Le gouvernement indonésien est sur le point d'exécuter plus d'une douzaine de personnes pour des délits liés à la drogue, malgré les allégations selon lesquelles les aveux des détenus auraient été obtenus par la torture. Ces exécutions imminentes marquent la poursuite de l'approche brutale de lutte contre les stupéfiants initiée par le président Joko Widodo.
Bien que les détails des exécutions n'aient pas été officiellement annoncés, un un responsable du gouvernement a déclaré au New York Times que "13 personnes seraient exécutées par un peloton d'exécution peu après minuit [le] vendredi [29 juillet]".
En raison du comportement secret du gouvernement, l'identité des personnes qui doivent être exécutées n'est pas claire. Cependant, des sources locales ont identifié Zulfiqar Ali et Michael Titus Igweh comme faisant partie des 13 – qui affirment tous deux avoir été torturés pendant leur détention provisoire.
Ali, un ouvrier textile pakistanais, a été reconnu coupable de possession de 300 grammes d'héroïne en 2005. Amnesty International, dans un rapport intitulé Justice imparfaite, allègue qu'Ali a été "coupé de coups de poing, de pied et menacé de mort à moins qu'il ne signe des 'confessions'".

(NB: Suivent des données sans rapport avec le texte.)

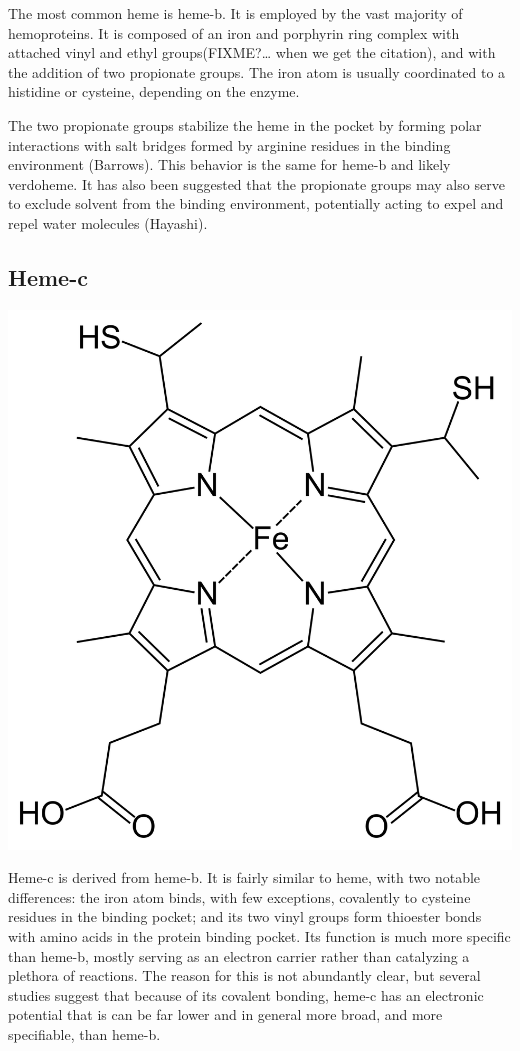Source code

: \documentclass[a4paper, nobind]{templates/ociamthesis}
\let\origfigure\figure
\let\endorigfigure\endfigure
\renewenvironment{figure}[1][2] {
    \expandafter\origfigure\expandafter[H]
} {
    \endorigfigure
}
\begin{document}
The most common heme is heme-b. It is employed by the vast majority of hemoproteins. It is composed of an iron and porphyrin ring complex with attached vinyl and ethyl groups(FIXME?\ldots{} when we get the citation), and with the addition of two propionate groups. The iron atom is usually coordinated to a histidine or cysteine, depending on the enzyme.

The two propionate groups stabilize the heme in the pocket by forming polar interactions with salt bridges formed by arginine residues in the binding environment (Barrows). This behavior is the same for heme-b and likely verdoheme. It has also been suggested that the propionate groups may also serve to exclude solvent from the binding environment, potentially acting to expel and repel water molecules (Hayashi).

\hypertarget{heme-c}{%
\subsection{Heme-c}\label{heme-c}}

\begin{figure}

{\centering \includegraphics[width=0.5\linewidth]{figures/HEC} 

}

\caption{Heme-c (HEC)}\label{fig:structHEC}
\end{figure}

Heme-c is derived from heme-b. It is fairly similar to heme, with two notable differences: the iron atom binds, with few exceptions, covalently to cysteine residues in the binding pocket; and its two vinyl groups form thioester bonds with amino acids in the protein binding pocket. Its function is much more specific than heme-b, mostly serving as an electron carrier rather than catalyzing a plethora of reactions. The reason for this is not abundantly clear, but several studies suggest that because of its covalent bonding, heme-c has an electronic potential that is can be far lower and in general more broad, and more specifiable, than heme-b. \autocite{Bowman2008,Kleingardner2015}
\end{document}
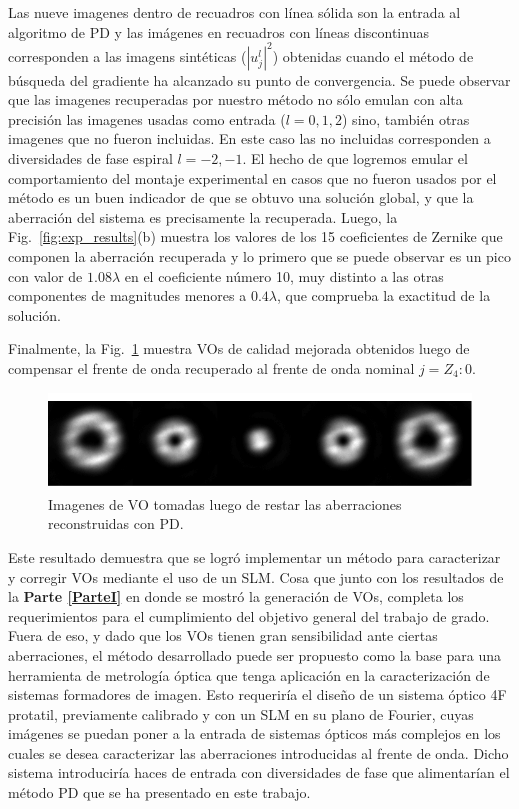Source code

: Las nueve imagenes dentro de recuadros con línea sólida son la
entrada al algoritmo de PD y las imágenes en recuadros con líneas
discontinuas corresponden a las imagens sintéticas ($|u_j^l|^2$) obtenidas
cuando el método de búsqueda del gradiente ha alcanzado su punto de 
convergencia. Se puede observar que las imagenes
recuperadas por nuestro método no sólo emulan con alta precisión las
imagenes usadas como entrada ($l=0,1,2$) sino, también otras imagenes que no
fueron incluidas. En este caso las no incluidas corresponden a
diversidades de fase espiral $l=-2,-1$. El hecho de que logremos emular el comportamiento
del montaje experimental en casos que no fueron usados por el método
es un buen indicador de que se obtuvo una solución global, y que la
aberración del sistema es precisamente la recuperada. Luego, la
Fig.~\ref{fig:exp_results}(b) muestra los valores de los 15
coeficientes de 
Zernike que componen la aberración recuperada y lo primero que se puede
observar es un pico con valor de  $1.08\lambda$ en el coeficiente
número 10, muy distinto a las otras componentes de magnitudes menores
a $0.4\lambda$, que comprueba la exactitud de la solución.   

Finalmente, la Fig.~\ref{fig:exp_correction} muestra VOs de calidad mejorada obtenidos
luego de compensar el frente de onda recuperado al frente de
onda nominal $j = Z_4:0$.  

\begin{figure}[h!]
\centering
\includegraphics[scale=1.5]{PSF_comparison_experimental_results_07032015.pdf}
\caption[VO registrados luego restar las aberraciones detectadas
  con PD.]{Imagenes de VO tomadas luego de restar las aberraciones
    reconstruidas con PD.}  
\label{fig:exp_correction}
\end{figure}

Este resultado demuestra que se logró implementar un método para
caracterizar y corregir VOs mediante el uso de un SLM.  Cosa que junto
con los resultados de la \textbf{Parte \ref{ParteI}} en donde se
mostró la generación de VOs, completa los
requerimientos para el cumplimiento del objetivo general del trabajo
de grado. Fuera de eso, y dado que los VOs tienen gran sensibilidad ante ciertas
aberraciones, el método desarrollado puede ser propuesto como la base
para una herramienta de metrología óptica que tenga aplicación en la caracterización de sistemas
formadores de imagen. Esto requeriría el diseño de un sistema óptico 4F
protatil, previamente calibrado y con un SLM en su plano de Fourier, cuyas imágenes se puedan
poner a la entrada de sistemas ópticos más complejos en los cuales se
desea caracterizar las aberraciones introducidas al frente de
onda. Dicho sistema introduciría haces de entrada con diversidades de
fase que alimentarían el método PD que se ha presentado en este
trabajo.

Igweh, un Nigérian condamné à mort pour possession d'héroïne, a également affirmé avoir été torturé pendant son interrogatoire. Igweh, qui devrait également être exécuté vendredi, a déclaré à un tribunal indonésien qu'il "était constamment battu", "menacé d'être abattu" et que ses "organes génitaux [étaient] électrocutés" jusqu'à ce qu'il avoue, rapporte le Sydney Morning Herald.
Ces exécutions imminentes, le troisième tour organisé par ce gouvernement, représentent une autre étape morbide dans l'escalade de la guerre contre le trafic de drogue en Indonésie. En 2015, 14 personnes - pour la plupart des étrangers - ont été exécutées pour des infractions liées à la drogue, soit le double du nombre d'exécutions pour de telles infractions entre 2001 et 2014. Président Joko Widodo, qui a pris ses fonctions en 2014, a été le fer de lance de cette approche radicale au motif qu'elle "envoie un message fort aux trafiquants de drogue que l'Indonésie est ferme et sérieuse dans sa lutte contre le problème de la drogue".
Le gouvernement indonésien justifie sa réponse brutale aux personnes qui commettent des délits liés à la drogue en présentant les stupéfiants comme la cause d'une urgence nationale. Les autorités affirment que 4.5 millions de personnes, soit 1.8 % de la population, sont dépendantes de drogues illégales et qu'environ 33 personnes meurent chaque jour d'une surdose de drogue. Ces statistiques ont cependant été contestées par Experts juridiques et médicaux indonésiens.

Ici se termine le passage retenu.